▶ **Try it**
Reproduce, word for word, all of the records; the pictures stay out.
** Data provided follows **
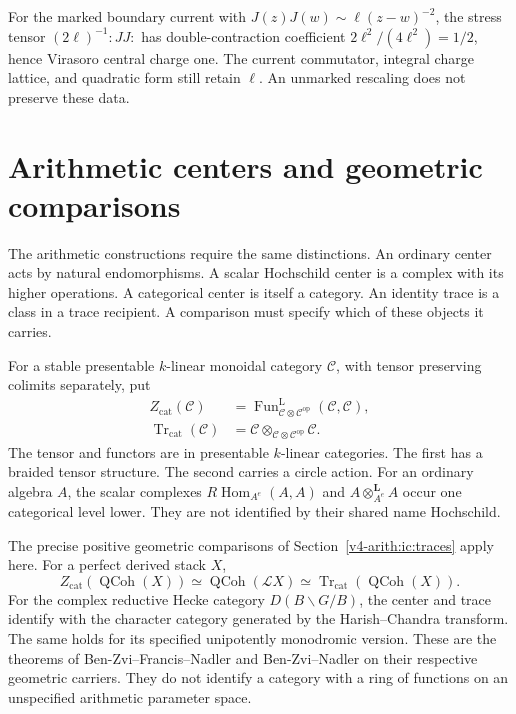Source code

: For the marked boundary current with
$J(z)J(w)\sim\ell(z-w)^{-2}$, the stress tensor
$(2\ell)^{-1}:JJ:$ has double-contraction coefficient
$2\ell^2/(4\ell^2)=1/2$, hence Virasoro central charge one.
The current commutator, integral charge lattice, and
quadratic form still retain $\ell$.
An unmarked rescaling does not preserve these data.

\section{Arithmetic centers and geometric comparisons}
\label{v4-arith:centers:sec:arithmetic}

The arithmetic constructions require the same distinctions.
An ordinary center acts by natural endomorphisms.
A scalar Hochschild center is a complex with its higher
operations. A categorical center is itself a category.
An identity trace is a class in a trace recipient.
A comparison must specify which of these objects it carries.

For a stable presentable $k$-linear monoidal category
$\mathcal C$, with tensor preserving colimits separately, put
\[
 \begin{split}
 Z_{\mathrm{cat}}(\mathcal C)
 &=\operatorname{Fun}^{\mathrm L}_{
       \mathcal C\otimes\mathcal C^{\mathrm{op}}}
       (\mathcal C,\mathcal C),\\
 \operatorname{Tr}_{\mathrm{cat}}(\mathcal C)
 &=\mathcal C\otimes_{
       \mathcal C\otimes\mathcal C^{\mathrm{op}}}\mathcal C.
 \end{split}
\]
The tensor and functors are in presentable $k$-linear
categories. The first has a braided tensor structure.
The second carries a circle action.
For an ordinary algebra $A$, the scalar complexes
$R\operatorname{Hom}_{A^e}(A,A)$ and
$A\otimes_{A^e}^{\mathbf L}A$ occur one categorical level
lower. They are not identified by their shared name
Hochschild.

The precise positive geometric comparisons of
Section~\ref{v4-arith:ic:traces} apply here.
For a perfect derived stack $X$,
\[
 Z_{\mathrm{cat}}(\operatorname{QCoh}(X))
 \simeq\operatorname{QCoh}(\mathcal LX)
 \simeq\operatorname{Tr}_{\mathrm{cat}}
             (\operatorname{QCoh}(X)).
\]
For the complex reductive Hecke category
$D(B\backslash G/B)$, the center and trace identify with the
character category generated by the Harish--Chandra transform.
The same holds for its specified unipotently monodromic version.
These are the theorems of Ben-Zvi--Francis--Nadler and
Ben-Zvi--Nadler on their respective geometric carriers.
They do not identify a category with a ring of functions
on an unspecified arithmetic parameter space.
** End of Data provided **
▶ **Exercise result**
Source code

: For the marked boundary current with
$J(z)J(w)\sim\ell(z-w)^{-2}$, the stress tensor
$(2\ell)^{-1}:JJ:$ has double-contraction coefficient
$2\ell^2/(4\ell^2)=1/2$, hence Virasoro central charge one.
The current commutator, integral charge lattice, and
quadratic form still retain $\ell$.
An unmarked rescaling does not preserve these data.

\section{Arithmetic centers and geometric comparisons}
\label{v4-arith:centers:sec:arithmetic}

The arithmetic constructions require the same distinctions.
An ordinary center acts by natural endomorphisms.
A scalar Hochschild center is a complex with its higher
operations. A categorical center is itself a category.
An identity trace is a class in a trace recipient.
A comparison must specify which of these objects it carries.

For a stable presentable $k$-linear monoidal category
$\mathcal C$, with tensor preserving colimits separately, put
\[
 \begin{split}
 Z_{\mathrm{cat}}(\mathcal C)
 &=\operatorname{Fun}^{\mathrm L}_{
       \mathcal C\otimes\mathcal C^{\mathrm{op}}}
       (\mathcal C,\mathcal C),\\
 \operatorname{Tr}_{\mathrm{cat}}(\mathcal C)
 &=\mathcal C\otimes_{
       \mathcal C\otimes\mathcal C^{\mathrm{op}}}\mathcal C.
 \end{split}
\]
The tensor and functors are in presentable $k$-linear
categories. The first has a braided tensor structure.
The second carries a circle action.
For an ordinary algebra $A$, the scalar complexes
$R\operatorname{Hom}_{A^e}(A,A)$ and
$A\otimes_{A^e}^{\mathbf L}A$ occur one categorical level
lower. They are not identified by their shared name
Hochschild.

The precise positive geometric comparisons of
Section~\ref{v4-arith:ic:traces} apply here.
For a perfect derived stack $X$,
\[
 Z_{\mathrm{cat}}(\operatorname{QCoh}(X))
 \simeq\operatorname{QCoh}(\mathcal LX)
 \simeq\operatorname{Tr}_{\mathrm{cat}}
             (\operatorname{QCoh}(X)).
\]
For the complex reductive Hecke category
$D(B\backslash G/B)$, the center and trace identify with the
character category generated by the Harish--Chandra transform.
The same holds for its specified unipotently monodromic version.
These are the theorems of Ben-Zvi--Francis--Nadler and
Ben-Zvi--Nadler on their respective geometric carriers.
They do not identify a category with a ring of functions
on an unspecified arithmetic parameter space.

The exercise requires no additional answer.